Gregorio Vardánega
Bio
Gregorio Vardanega (Passagno, Italy, 1923 - Paris, France, 2007), he settled in Argentina when he was very young. In 1939 he began his artistic training at the National Academy of Fine Arts, graduating in 1946 as a professor of drawing.
In 1946 he joined the Asociación Arte Concreto-Invención, participating in several of its exhibitions. Two years later he travels to Europe in the company of Carmelo Arden Quin and, in 1949, he exhibits at the Salon de Amérique Latine in Paris, where he came into contact with important abstract artists.

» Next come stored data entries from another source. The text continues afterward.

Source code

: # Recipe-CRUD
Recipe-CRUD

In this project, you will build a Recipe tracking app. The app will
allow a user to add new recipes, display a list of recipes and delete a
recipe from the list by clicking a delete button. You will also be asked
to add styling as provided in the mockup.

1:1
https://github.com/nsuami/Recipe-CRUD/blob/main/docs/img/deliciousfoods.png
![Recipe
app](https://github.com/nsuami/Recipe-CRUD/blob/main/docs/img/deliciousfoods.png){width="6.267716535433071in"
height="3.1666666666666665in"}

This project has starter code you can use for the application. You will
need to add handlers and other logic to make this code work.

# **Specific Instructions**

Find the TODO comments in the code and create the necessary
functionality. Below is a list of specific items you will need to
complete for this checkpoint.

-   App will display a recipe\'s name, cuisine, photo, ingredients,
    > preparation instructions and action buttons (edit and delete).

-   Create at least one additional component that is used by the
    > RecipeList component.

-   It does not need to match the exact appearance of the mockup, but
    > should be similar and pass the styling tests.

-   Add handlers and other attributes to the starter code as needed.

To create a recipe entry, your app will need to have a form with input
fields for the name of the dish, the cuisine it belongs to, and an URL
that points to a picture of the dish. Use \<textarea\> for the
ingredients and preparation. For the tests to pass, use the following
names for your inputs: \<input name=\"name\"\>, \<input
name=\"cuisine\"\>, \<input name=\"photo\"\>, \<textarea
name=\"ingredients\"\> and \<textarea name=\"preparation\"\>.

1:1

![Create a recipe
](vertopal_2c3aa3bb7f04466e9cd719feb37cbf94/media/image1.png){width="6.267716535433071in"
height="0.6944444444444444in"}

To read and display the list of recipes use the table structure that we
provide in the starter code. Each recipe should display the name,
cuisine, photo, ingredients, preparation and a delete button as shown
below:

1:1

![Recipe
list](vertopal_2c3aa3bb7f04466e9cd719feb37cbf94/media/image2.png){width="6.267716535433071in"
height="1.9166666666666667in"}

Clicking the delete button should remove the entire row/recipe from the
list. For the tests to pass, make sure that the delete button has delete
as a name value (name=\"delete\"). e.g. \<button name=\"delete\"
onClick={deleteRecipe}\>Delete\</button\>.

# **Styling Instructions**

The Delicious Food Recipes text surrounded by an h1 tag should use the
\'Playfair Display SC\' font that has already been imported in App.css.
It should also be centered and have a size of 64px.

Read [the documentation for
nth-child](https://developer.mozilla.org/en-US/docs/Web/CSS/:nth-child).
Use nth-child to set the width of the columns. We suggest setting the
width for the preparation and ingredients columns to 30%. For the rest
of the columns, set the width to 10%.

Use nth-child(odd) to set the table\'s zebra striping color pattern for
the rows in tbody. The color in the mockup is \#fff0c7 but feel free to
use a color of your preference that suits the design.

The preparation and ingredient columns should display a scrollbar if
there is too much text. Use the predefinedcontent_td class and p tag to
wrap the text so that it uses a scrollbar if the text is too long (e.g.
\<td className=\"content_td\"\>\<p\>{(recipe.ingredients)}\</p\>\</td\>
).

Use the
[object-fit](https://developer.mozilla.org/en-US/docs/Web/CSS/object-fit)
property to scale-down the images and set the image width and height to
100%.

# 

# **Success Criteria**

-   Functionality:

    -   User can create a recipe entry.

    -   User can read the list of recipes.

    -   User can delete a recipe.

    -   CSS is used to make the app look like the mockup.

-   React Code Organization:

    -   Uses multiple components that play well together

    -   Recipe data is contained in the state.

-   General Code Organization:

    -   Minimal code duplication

In 1950 he returns to Argentina and presents his works in the exhibition Joven pintura, organized by the Peuser Gallery. In his first works he uses glass and plexiglass, and from flat geometric forms he moves on to research on the hemisphere. Later, his interest in kinetic research led him to devise mobile mechanisms and, by the 1960s, the Plexiglas spheres had the peculiarity of containing other smaller spheres or of receiving projections of colored lights. From few and simple elements, Vardanega manages to create multiple variations with plays of light and movement.
He is one of the founding members of the Asociación Arte Nuevo and the group Artistas no Figurativos Argentinos (ANFA).
Statement
Gregorio Vardánega was one of the emerging artists in Argentine art in the 1940s, as a member of the Asociación Arte Concreto Invención. He identified it with an operative line marked by the rigor of conception and the quality of praxis.

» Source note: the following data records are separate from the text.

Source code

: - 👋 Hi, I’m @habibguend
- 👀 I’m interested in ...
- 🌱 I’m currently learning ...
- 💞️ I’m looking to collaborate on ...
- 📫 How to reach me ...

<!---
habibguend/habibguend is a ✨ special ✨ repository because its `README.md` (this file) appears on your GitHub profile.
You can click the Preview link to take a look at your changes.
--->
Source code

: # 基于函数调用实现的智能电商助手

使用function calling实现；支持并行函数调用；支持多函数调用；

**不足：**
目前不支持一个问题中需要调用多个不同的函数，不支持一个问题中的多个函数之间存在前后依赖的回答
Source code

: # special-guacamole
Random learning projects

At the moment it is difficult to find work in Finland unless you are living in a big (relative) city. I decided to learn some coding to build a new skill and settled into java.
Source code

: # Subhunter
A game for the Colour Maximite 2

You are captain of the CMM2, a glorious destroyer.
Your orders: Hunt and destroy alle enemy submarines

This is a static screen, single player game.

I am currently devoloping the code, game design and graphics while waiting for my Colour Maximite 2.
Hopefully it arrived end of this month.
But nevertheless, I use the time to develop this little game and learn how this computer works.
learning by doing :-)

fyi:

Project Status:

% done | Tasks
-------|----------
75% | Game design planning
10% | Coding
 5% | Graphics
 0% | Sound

He considered the sphere, the circle, the oval, the spiral, connected to cosmic movements. His interest in the perspectival displacement of the spectator, added to those of the multiplication of space by the superimposition of transparent plates, led him to move from illusory movement to real movement. Thus, he created complex assemblies in chromed steel and Plexiglas, moved by electronic circuits that, in turn, triggered luminous effects.
Vardánega considered transparent color, space-color, sound light, refraction and reflection of light, as well as its transmission through solid, liquid and gaseous products to be elements of inexhaustible richness for aesthetic research. He knew how to use natural movement as well as random and programmed movement.
He has created large-scale chromokinetic structures, not only because of their size but also because of the complexity of the technical and visual resources brought into play.